Une fois n'est pas coutume, c'est à Jacques Vigne, un spécialiste de la méditation hindouiste, de la transe profonde et de la psychologie transpersonnelle que je laisse la parole dans ces colonnes du blog "Psychologie et Méditation". En chiasme parfait avec ce titre, son dernier ouvrage "Soigner son âme" (Albin Michel, 2007) est sous-titré "Méditation et Psychologie". Il y développe nombre d'idées fort intéressantes pour notre sujet.
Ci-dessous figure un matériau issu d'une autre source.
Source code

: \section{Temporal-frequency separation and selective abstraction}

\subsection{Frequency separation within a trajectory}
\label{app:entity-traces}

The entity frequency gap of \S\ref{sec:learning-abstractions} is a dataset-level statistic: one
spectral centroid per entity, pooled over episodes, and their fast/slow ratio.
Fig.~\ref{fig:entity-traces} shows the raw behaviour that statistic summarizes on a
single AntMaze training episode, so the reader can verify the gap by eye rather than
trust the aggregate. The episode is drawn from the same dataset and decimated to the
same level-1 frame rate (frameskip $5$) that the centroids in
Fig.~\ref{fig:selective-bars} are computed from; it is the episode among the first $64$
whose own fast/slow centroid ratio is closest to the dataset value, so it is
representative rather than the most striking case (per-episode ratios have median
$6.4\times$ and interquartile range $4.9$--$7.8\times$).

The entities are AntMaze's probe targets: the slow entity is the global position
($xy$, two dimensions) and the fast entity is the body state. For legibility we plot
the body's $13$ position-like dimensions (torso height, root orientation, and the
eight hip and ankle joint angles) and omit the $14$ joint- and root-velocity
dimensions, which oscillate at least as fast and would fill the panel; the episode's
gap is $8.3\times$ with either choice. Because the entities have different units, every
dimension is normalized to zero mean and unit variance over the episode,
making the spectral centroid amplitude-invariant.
Le Dr Jacques Vigne a reçu une formation de psychiatre à Paris. Il est ensuite
parti en Inde dans le cadre de la bourse de recherche Romain Rolland, allouée à
trois ou quatre chercheurs chaque année pour des sujets d'étude permettant une
meilleure rencontre entre l'lnde et la France, puis avec le soutien de la
Maison des Sciences de l'Homme. Il vit depuis dix ans en Inde, où il écrit et
suit une formation traditionnelle dans la voie du Yoga et du Védanta. Ses
livres sont traduits ou en cours de traduction dans plusieurs langues et sont
en passe de devenir des classiques en matière de psychologie et de
psychothérapie transpersonnelle. Voici comment il explique son approche :
? ?
Méditation, psychothérapie et développement intérieur
La thérapie la plus naturelle de l'esprit, c'est la méditation. Encore faut-il
être capable de se l'appliquer à soi-même, ou trouver quelqu'un qui puisse nous
aider à la pratiquer. Nous allons envisager différents aspects de cette
question.
La médecine traditionnelle de l'Inde s'appelle l'Ayur-Véda. On y trouve une
classification des troubles psychiatriques qui correspond à notre distinction
entre psychose et névrose, et des idées de traitement médicamenteux par des
herbes, la Réserpia par exemple, pour des états d'excitation. La thérapie par
la parole est aussi abordée. Les guérisseurs traditionnels sont très actifs; 80
% des indiens ont été les voir au moins une fois dans leur vie . Ils peuvent
pratiquer des rituels pour le malade, et l'amener dans un temple de guérison où
il rentrera en transe. Ces traitements sont de courte durée, pour faire passer
une crise. Si le sujet veut s'explorer plus à fond, qu'il en a à la fois la motivation
et la capacité, il ira voir un g(o)ur(o)u, qui lui conseillera des pratiques,
qui, chez des jeunes ou des sujets au mental agité, sont davantage orientées
vers le service à rendre à la communauté plutôt que vers la recherche d'une
méditation intensive.
La question du choix du g(o)ur(o)u est des plus importantes, car il sera
l'objet d'un transfert majeur, pour employer le vocabulaire de la psychologie;
à cause de cela, le véritable g(o)ur(o)u traditionnel a beaucoup plus de
devoirs que de droits envers le disciple. Il se doit en particulier de mener
une vie pure et d'être détaché des biens matériels, critère qui rentre parfois
en conflit avec des institutions à l'assiette financière bien établie. On peut
dire que le g(o)ur(o)u traditionnel est l'archétype de celui qui aide; en cela
on peut tirer profit d'un rapprochement avec le thérapeute. C'est ce sujet que
j'ai traité dans mon premier ouvrage" Le Maître et le thérapeute ".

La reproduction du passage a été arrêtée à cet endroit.